Kai menghela napas panjang, meraup kasar wajahnya sesaat, lantas menyahut, "Tadi 'kan gue udah bilang kalo ada urusan bentar. Nanti gue balik lagi ke sini. Elu tenang aja." Dia pun melihat jam tangannya sekilas dengan gusar. "Udah sana masuk. Tunggu di dalem. Kalo mau tidur, silakan."

"Tap—" Belum juga menuntaskan kalimat protesnya, Kai lebih dulu mendorong lengan Safira supaya segera masuk, sebab dia sudah ditunggu oleh seseorang di rooftop tempat tersebut. "Ish! Kasar banget kamu!" Safira merengut sambil mengusap lengannya.

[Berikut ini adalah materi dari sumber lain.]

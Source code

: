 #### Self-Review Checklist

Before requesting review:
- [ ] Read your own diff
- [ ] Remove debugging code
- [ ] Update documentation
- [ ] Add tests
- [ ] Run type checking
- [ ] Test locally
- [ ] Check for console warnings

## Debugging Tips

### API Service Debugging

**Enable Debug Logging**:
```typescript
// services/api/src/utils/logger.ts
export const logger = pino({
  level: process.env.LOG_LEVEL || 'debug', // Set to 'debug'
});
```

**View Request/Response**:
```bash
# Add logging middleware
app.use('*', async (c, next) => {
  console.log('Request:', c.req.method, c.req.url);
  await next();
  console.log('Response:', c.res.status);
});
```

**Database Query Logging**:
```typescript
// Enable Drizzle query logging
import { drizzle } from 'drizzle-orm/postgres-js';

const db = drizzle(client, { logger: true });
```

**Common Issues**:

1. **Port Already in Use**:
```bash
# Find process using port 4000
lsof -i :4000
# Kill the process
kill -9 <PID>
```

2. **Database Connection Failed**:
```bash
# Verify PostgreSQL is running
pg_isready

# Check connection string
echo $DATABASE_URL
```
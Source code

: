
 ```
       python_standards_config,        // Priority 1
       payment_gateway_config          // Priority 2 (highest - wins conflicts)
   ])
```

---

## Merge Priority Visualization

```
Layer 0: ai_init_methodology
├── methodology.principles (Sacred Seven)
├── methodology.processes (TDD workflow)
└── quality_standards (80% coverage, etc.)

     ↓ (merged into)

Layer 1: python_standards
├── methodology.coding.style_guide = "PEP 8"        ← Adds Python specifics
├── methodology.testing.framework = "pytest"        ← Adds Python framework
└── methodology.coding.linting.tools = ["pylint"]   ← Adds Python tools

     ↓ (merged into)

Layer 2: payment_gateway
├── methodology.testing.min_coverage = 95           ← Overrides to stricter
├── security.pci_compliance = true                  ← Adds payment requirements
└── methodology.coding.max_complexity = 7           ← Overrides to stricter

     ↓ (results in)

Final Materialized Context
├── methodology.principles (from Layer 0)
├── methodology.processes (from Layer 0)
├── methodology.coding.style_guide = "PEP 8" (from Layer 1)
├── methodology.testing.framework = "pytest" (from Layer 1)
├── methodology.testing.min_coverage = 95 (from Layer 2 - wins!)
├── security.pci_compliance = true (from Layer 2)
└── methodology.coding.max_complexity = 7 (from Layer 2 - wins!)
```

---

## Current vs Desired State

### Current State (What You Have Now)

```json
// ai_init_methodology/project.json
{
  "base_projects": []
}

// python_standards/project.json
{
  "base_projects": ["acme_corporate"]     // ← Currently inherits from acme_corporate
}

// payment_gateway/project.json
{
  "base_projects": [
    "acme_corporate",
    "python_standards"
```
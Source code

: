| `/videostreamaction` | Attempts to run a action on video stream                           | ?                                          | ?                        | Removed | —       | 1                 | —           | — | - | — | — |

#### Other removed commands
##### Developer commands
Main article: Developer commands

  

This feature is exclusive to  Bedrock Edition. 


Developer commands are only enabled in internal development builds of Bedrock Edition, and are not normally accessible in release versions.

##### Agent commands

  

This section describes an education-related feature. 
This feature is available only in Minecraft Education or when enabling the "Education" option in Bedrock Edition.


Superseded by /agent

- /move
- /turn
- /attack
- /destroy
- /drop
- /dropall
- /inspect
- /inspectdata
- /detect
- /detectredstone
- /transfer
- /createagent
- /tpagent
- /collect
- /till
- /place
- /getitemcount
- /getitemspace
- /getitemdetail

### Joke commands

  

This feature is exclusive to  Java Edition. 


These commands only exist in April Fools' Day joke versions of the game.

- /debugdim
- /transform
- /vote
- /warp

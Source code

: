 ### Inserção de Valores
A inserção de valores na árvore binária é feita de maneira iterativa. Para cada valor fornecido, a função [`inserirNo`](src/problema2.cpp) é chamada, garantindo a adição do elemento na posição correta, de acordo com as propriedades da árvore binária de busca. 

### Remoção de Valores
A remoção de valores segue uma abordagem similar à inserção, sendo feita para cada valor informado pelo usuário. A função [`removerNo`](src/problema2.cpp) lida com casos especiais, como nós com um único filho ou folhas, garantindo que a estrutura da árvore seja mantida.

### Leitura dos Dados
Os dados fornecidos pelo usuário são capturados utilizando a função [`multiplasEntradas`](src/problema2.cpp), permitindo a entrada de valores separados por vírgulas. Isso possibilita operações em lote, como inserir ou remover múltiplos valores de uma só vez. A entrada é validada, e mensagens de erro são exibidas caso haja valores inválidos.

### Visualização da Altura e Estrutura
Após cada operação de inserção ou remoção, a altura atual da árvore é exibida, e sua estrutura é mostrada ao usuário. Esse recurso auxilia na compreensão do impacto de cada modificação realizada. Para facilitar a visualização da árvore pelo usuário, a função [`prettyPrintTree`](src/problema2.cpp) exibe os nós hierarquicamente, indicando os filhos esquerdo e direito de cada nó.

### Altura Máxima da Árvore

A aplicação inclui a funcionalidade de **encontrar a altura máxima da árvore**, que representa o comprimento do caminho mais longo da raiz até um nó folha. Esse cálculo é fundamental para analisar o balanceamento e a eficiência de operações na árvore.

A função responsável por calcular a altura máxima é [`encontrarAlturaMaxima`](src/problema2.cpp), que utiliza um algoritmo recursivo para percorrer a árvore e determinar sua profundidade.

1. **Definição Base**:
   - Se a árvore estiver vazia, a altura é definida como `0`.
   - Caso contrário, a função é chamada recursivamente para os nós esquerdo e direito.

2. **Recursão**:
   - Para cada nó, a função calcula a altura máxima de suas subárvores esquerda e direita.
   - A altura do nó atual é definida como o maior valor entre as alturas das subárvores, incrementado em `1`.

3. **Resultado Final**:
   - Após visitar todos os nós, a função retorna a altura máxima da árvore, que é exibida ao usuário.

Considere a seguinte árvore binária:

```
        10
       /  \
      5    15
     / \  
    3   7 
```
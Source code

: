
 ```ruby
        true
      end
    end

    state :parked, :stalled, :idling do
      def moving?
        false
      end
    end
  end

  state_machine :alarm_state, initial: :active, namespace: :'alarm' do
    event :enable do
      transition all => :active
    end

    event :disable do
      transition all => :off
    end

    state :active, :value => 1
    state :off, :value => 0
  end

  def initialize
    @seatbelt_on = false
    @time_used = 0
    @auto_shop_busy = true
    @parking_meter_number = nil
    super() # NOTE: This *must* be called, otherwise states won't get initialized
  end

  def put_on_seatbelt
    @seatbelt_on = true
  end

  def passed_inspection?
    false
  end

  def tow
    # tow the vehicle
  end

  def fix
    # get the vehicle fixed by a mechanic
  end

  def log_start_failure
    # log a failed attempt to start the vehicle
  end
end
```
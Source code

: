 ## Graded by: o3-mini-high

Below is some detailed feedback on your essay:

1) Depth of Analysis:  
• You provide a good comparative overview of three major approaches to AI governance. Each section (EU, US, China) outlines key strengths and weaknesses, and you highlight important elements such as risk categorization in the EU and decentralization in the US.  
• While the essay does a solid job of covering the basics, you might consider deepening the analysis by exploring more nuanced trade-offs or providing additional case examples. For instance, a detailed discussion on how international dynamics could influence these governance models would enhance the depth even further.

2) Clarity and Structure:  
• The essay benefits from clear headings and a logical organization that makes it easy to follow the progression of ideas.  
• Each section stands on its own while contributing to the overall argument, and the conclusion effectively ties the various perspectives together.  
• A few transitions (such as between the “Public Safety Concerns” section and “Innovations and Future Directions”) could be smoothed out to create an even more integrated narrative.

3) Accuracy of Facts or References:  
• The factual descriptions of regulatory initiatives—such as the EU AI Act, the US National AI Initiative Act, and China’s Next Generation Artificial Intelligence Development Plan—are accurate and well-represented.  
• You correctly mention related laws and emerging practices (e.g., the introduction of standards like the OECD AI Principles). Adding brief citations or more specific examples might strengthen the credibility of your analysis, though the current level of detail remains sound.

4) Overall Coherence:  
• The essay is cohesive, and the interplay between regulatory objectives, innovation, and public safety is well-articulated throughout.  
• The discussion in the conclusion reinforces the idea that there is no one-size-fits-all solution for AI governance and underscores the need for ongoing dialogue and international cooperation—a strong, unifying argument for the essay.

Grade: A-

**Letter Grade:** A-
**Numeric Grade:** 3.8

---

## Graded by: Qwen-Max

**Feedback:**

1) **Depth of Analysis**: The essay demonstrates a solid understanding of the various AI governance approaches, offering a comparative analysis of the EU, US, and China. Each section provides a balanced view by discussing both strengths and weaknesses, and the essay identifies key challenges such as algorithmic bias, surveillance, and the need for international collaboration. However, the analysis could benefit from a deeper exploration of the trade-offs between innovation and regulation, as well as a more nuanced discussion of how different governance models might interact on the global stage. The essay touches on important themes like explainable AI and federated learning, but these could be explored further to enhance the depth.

"Kalo sama gue gak usah manja, ngerti!" ketus Kai, yang kemudian segera berlalu dari hadapan Safira. Dari kejauhan telinganya pun masih bisa mendengar perempuan itu mengumpat dengan suara lantang.

Kai tidak pernah menanggapi serius umpatan Safira yang terkadang terlalu berlebihan. Dia sengaja membuat calon kakak iparnya itu jengkel, dan paham akan posisinya. Jika bersamanya, Safira hanya boleh menurut dan menurut. Titik!

_

Kai melangkah keluar setelah pintu lift terbuka lebar, berjalan santai dengan posisi kedua tangan masuk ke saku celana panjang warna hitam. Lorong yang dilewati cukup sepi, karena di jam sekarang Bar tersebut belum terlalu ramai, dan akan beroperasi di jam malam. Di lorong kedua, ada sebuah pintu besi, dan Kai membukanya. Pintu itu menghubungkan ke sebuah rooftop.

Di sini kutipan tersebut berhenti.